Grâce au dynamisme de la Mission culturelle française, le public tunisien a pu rencontrer le premier il y a moins d’un an. Idem pour le second qui vient d’animer plusieurs rencontres à Tunis, Sfax et Carthage qu’un grand public a suivi avec intérêt.
J’ai rencontré Amin Maalouf pour la première fois au mois de juillet 1986. Il était venu au CCI de Hammamet, sur invitation de la 1ère session de l’Université d’été euro-arabe, présenter Hassan Al Wazzan alias «Léon l’Africain» auquel il venait de consacrer un livre, le second après ‘‘Les Croisades vues par les Arabes’’.
On connaissait bien le journaliste-reporter au grand parcours, directeur d’Annahar arabe et international et rédacteur en chef de Jeune Afrique, et on découvrait un romancier v de grand talent, conteur né et observateur «exact» de l’Histoire. Son troisième livre ‘‘Samarcande’’ publié l’année dernière a encore valu à Amin Maalouf la première place des meilleures ventes de livres en France et, surtout, une critique des plus enthousiastes. Le conteur virtuose s’est doublé d’un fin styliste.
A Tunis, ceux qui ont aimé ‘‘Les Croisades…’’, ‘‘Léon l’Africain’’ et ‘‘Samarcande’’ ont découvert un auteur qui, loin de jouer la vedette, sait dépassionner un débat et nuancer une opinion. « Je suis un homme d’interrogation et non de conviction», dira-t-il dans l’entretien qu’il nous a accordé et dont nous publions ici la partie qui nous semblé la plus significative de sa démarche et de sa pensée. Ecoutons-le…
Amin Maalouf à l’Université d’été euro-arabe à Hammamet en 1986.
Ridha Kéfi : Pour commencer cet entretien, j’aimerais vous poser une question d’ordre général : vis trois livres publiés jusque-là évoquent des périodes historiques allant du 9e au 16e siècle. De la part d’un homme qui, de par son travail journalistique, a été longtemps confronté à l’actualité l plus brûlante du monde contemporain, ce saut dans le moyen-âge peut paraître inattendu ?
Amin Maalouf : Il y a chez moi un désir de revenir au passé qui tient de plusieurs raisons. Tout d’abord, j’ai l’impression qu’en connaissant mieux le passé, on a des clés pour le présent et peut-être aussi, certaines raisons d’espérer pour l’avenir. Mais cela dit, je ne me limiterai pas au moyen-âge. D’ailleurs, ce que nous appelons aujourd’hui le moyen-âge (dans l’acceptation des historiens) n’a pas la même valeur ni la même signification concernant l’histoire du monde islamique. Le moyen-âge désigne, quand on parle d’histoire occidentale, une période de décadence située entre d’une part les gloires de l’antiquité et celles de la renaissance d’autre part.

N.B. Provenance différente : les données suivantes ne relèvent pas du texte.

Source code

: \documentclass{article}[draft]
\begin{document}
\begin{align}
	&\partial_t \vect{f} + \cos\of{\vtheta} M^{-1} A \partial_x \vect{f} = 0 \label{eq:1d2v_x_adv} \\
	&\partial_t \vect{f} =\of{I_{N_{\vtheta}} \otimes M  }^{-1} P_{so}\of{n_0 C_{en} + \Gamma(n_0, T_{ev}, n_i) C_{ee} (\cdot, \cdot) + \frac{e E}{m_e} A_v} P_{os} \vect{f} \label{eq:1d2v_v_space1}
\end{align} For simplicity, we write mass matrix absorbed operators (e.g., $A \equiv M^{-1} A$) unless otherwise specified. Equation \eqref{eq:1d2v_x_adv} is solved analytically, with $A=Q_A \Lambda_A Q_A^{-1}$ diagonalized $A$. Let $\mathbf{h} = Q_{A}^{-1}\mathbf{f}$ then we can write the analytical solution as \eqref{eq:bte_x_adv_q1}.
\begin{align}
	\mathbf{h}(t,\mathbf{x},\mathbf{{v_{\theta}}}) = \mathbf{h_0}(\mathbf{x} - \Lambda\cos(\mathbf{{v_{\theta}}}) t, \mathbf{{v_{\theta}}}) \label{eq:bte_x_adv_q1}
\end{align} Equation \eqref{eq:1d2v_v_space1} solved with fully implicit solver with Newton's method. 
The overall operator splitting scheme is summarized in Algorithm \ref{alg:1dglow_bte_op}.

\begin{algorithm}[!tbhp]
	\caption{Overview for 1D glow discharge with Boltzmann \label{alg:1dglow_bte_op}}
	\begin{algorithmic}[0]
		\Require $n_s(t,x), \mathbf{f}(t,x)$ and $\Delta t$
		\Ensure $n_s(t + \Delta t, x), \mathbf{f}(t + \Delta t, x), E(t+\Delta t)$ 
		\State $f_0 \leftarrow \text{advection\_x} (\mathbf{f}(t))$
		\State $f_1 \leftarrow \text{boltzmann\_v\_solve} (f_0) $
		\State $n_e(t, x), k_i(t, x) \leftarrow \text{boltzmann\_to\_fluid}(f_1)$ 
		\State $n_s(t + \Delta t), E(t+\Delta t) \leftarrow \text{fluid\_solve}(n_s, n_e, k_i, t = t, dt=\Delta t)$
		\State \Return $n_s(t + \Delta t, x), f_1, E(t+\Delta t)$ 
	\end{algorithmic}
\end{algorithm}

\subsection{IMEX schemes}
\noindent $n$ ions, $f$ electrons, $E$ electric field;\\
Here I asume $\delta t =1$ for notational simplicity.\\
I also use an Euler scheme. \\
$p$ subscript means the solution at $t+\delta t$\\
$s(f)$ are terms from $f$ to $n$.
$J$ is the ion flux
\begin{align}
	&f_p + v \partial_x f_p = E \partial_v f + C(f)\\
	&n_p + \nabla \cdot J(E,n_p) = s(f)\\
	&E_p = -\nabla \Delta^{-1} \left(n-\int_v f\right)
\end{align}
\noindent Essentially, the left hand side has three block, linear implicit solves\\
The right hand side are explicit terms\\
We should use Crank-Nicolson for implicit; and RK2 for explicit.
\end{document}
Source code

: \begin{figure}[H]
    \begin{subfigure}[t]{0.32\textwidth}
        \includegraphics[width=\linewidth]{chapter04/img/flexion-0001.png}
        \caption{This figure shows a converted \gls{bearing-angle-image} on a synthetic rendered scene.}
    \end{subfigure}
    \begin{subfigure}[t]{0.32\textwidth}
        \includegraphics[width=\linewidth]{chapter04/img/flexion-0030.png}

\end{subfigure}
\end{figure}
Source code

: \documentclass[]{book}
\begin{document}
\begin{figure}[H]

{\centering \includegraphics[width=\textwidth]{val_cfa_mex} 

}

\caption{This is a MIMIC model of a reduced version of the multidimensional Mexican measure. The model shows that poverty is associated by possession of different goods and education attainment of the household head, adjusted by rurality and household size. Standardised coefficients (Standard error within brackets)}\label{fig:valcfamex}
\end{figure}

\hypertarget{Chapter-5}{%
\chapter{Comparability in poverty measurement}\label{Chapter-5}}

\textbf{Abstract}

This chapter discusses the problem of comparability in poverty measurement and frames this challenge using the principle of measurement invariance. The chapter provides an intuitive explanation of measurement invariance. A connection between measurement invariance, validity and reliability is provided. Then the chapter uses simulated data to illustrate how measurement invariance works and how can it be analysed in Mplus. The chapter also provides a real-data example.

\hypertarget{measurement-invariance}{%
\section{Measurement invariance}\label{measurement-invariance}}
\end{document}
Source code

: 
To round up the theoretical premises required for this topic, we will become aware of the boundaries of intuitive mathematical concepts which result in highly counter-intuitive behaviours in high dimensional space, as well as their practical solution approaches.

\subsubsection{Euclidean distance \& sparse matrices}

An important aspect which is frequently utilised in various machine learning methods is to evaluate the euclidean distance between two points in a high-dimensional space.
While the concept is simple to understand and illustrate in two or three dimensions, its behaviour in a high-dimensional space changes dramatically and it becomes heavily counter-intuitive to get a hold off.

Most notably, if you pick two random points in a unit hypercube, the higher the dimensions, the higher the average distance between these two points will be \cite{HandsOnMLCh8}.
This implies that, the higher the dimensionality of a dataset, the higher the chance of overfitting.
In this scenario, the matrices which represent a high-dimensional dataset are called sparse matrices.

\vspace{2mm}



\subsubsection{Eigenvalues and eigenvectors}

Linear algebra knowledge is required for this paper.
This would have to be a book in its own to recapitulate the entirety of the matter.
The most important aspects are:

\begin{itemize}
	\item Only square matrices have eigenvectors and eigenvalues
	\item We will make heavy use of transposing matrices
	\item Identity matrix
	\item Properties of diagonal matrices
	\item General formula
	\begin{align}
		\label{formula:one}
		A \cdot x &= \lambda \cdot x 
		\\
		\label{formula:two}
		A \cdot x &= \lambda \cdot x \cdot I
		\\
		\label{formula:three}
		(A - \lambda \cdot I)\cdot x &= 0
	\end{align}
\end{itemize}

S’il fallait définir le moyen-âge pour le monde arabe, ce ne serait certainement pas le 11e ou le 12e siècle, mais plutôt la période qui a commencé après Ibn Khaldoun et qui finira avec la renaissance que nous espérons. Je pense que quand je ne reviens pas au passé, en fait je reviens au moyen-âge. C’est un peu, pour un auteur occidental, l’équivalent d’un retour à l’antiquité tel qu’il pouvait s’opérer à la fin du moyen-âge et le désir de redécouvrir une époque glorieuse où la civilisation arabe était l’une des plus avancées dans le monde sur le plan scientifique et technologique et celui des idées également. On était même à certains moments dans cette partie du monde, les phares de la pensée. Les personnages que je choisis sont des personnages qui préfigurent une renaissance.
Cette sorte d’«antiquité» arabe serait une période exemplaire pour vous, vu le nombre d’enseignements qu’on peut en tirer pour appréhender le présent du monde arabe ?
C’est vrai, quoique le terme «enseignements» est un peu délicat à manier. Il y a toujours un risque à vouloir partir des évènements du passé pour pouvoir tirer des conclusions et donner des leçons quant au présent. Ce n’est pas tout à fait ma démarche. J’essaie seulement de comprendre un peu mieux el présent en étudiant le passé, et trouver encore des raisons d’espérer en me disant que cette civilisation qui a donné de grands moments de vitalité créatrice, comme ceux de la première période abbasside ou de l’Andalousie, peut donner d’autres grands moments d’ouverture, d’expansion et, disons plus simplement, de participation effective et significative à la civilisation universelle.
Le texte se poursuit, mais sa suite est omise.